(Exercise aim): Look through the entries below for the line that contains "Azure 市场费用报表仅显示基于用量的费用。 不显示一次性费用。", then set down that line and each one after it exactly, through the last.

Items from a data source
···

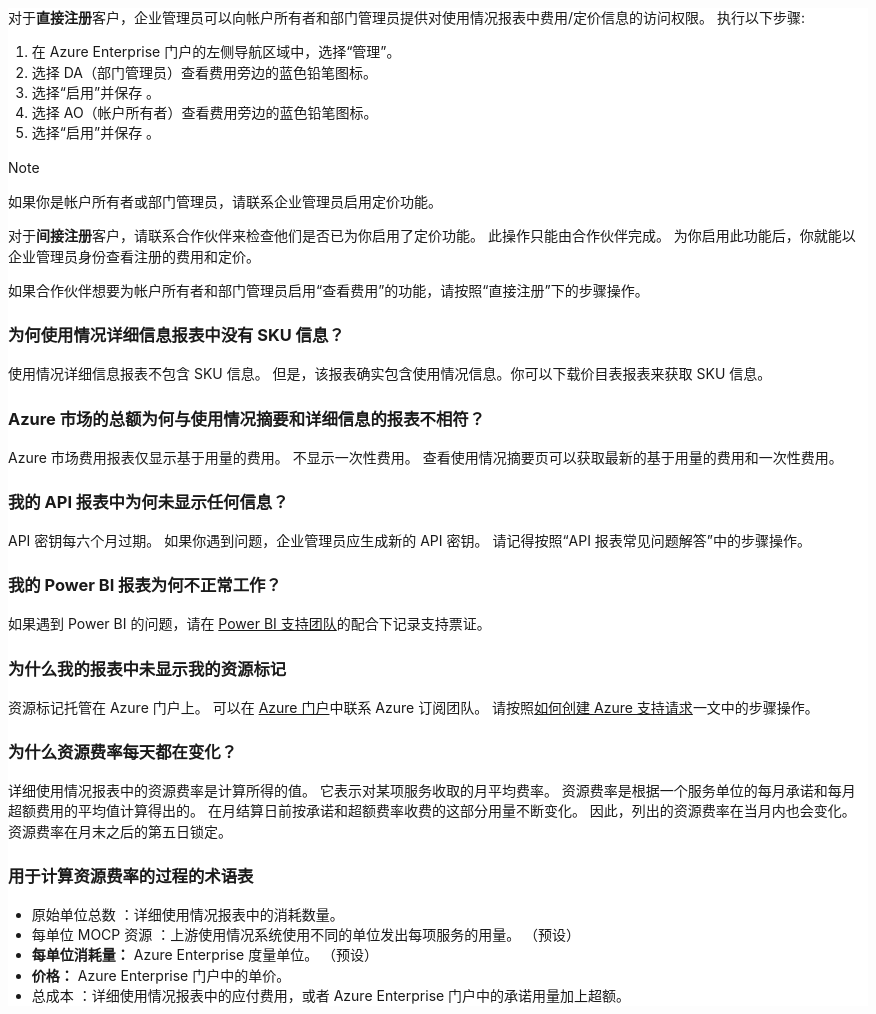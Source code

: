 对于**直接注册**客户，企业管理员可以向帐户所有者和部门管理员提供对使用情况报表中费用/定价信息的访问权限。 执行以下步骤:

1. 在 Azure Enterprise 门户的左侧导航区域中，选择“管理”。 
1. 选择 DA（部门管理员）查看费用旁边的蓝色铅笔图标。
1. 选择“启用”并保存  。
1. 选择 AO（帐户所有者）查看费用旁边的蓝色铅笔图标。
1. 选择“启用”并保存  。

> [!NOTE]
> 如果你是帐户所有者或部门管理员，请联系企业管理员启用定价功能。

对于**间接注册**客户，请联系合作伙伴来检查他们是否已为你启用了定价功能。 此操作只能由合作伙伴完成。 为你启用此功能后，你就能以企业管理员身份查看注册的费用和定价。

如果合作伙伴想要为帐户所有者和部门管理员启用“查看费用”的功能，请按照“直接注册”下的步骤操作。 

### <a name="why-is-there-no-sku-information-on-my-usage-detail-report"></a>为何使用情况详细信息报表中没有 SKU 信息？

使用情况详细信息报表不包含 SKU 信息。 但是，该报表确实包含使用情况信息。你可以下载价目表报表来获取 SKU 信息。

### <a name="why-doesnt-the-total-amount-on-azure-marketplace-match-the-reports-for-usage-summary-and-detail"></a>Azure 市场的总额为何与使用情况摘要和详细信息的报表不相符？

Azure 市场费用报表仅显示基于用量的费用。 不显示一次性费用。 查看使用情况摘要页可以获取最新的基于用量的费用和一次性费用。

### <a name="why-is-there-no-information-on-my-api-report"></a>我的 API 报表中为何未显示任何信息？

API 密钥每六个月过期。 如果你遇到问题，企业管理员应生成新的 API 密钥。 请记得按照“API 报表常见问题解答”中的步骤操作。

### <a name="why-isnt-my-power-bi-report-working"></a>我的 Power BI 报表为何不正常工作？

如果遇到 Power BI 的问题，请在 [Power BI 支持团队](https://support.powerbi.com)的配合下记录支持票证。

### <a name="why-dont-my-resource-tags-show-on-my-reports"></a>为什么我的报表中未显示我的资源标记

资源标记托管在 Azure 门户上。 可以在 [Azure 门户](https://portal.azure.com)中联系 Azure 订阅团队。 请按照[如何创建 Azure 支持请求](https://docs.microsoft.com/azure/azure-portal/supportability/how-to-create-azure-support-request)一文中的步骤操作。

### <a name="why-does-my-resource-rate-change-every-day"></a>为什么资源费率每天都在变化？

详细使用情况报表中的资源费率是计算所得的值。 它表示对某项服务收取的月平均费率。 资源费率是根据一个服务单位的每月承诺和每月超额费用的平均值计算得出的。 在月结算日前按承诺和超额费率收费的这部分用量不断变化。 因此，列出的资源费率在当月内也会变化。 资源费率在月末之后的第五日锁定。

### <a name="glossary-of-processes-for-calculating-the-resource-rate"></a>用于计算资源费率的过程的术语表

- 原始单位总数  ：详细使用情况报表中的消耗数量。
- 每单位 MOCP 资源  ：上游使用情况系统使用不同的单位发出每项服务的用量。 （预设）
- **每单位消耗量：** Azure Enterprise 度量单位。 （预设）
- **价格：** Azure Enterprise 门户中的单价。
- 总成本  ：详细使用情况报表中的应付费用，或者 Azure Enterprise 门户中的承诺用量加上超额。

···

(The answer):
Azure 市场费用报表仅显示基于用量的费用。 不显示一次性费用。 查看使用情况摘要页可以获取最新的基于用量的费用和一次性费用。

### <a name="why-is-there-no-information-on-my-api-report"></a>我的 API 报表中为何未显示任何信息？

API 密钥每六个月过期。 如果你遇到问题，企业管理员应生成新的 API 密钥。 请记得按照“API 报表常见问题解答”中的步骤操作。

### <a name="why-isnt-my-power-bi-report-working"></a>我的 Power BI 报表为何不正常工作？

如果遇到 Power BI 的问题，请在 [Power BI 支持团队](https://support.powerbi.com)的配合下记录支持票证。

### <a name="why-dont-my-resource-tags-show-on-my-reports"></a>为什么我的报表中未显示我的资源标记

资源标记托管在 Azure 门户上。 可以在 [Azure 门户](https://portal.azure.com)中联系 Azure 订阅团队。 请按照[如何创建 Azure 支持请求](https://docs.microsoft.com/azure/azure-portal/supportability/how-to-create-azure-support-request)一文中的步骤操作。

### <a name="why-does-my-resource-rate-change-every-day"></a>为什么资源费率每天都在变化？

详细使用情况报表中的资源费率是计算所得的值。 它表示对某项服务收取的月平均费率。 资源费率是根据一个服务单位的每月承诺和每月超额费用的平均值计算得出的。 在月结算日前按承诺和超额费率收费的这部分用量不断变化。 因此，列出的资源费率在当月内也会变化。 资源费率在月末之后的第五日锁定。

### <a name="glossary-of-processes-for-calculating-the-resource-rate"></a>用于计算资源费率的过程的术语表

- 原始单位总数  ：详细使用情况报表中的消耗数量。
- 每单位 MOCP 资源  ：上游使用情况系统使用不同的单位发出每项服务的用量。 （预设）
- **每单位消耗量：** Azure Enterprise 度量单位。 （预设）
- **价格：** Azure Enterprise 门户中的单价。
- 总成本  ：详细使用情况报表中的应付费用，或者 Azure Enterprise 门户中的承诺用量加上超额。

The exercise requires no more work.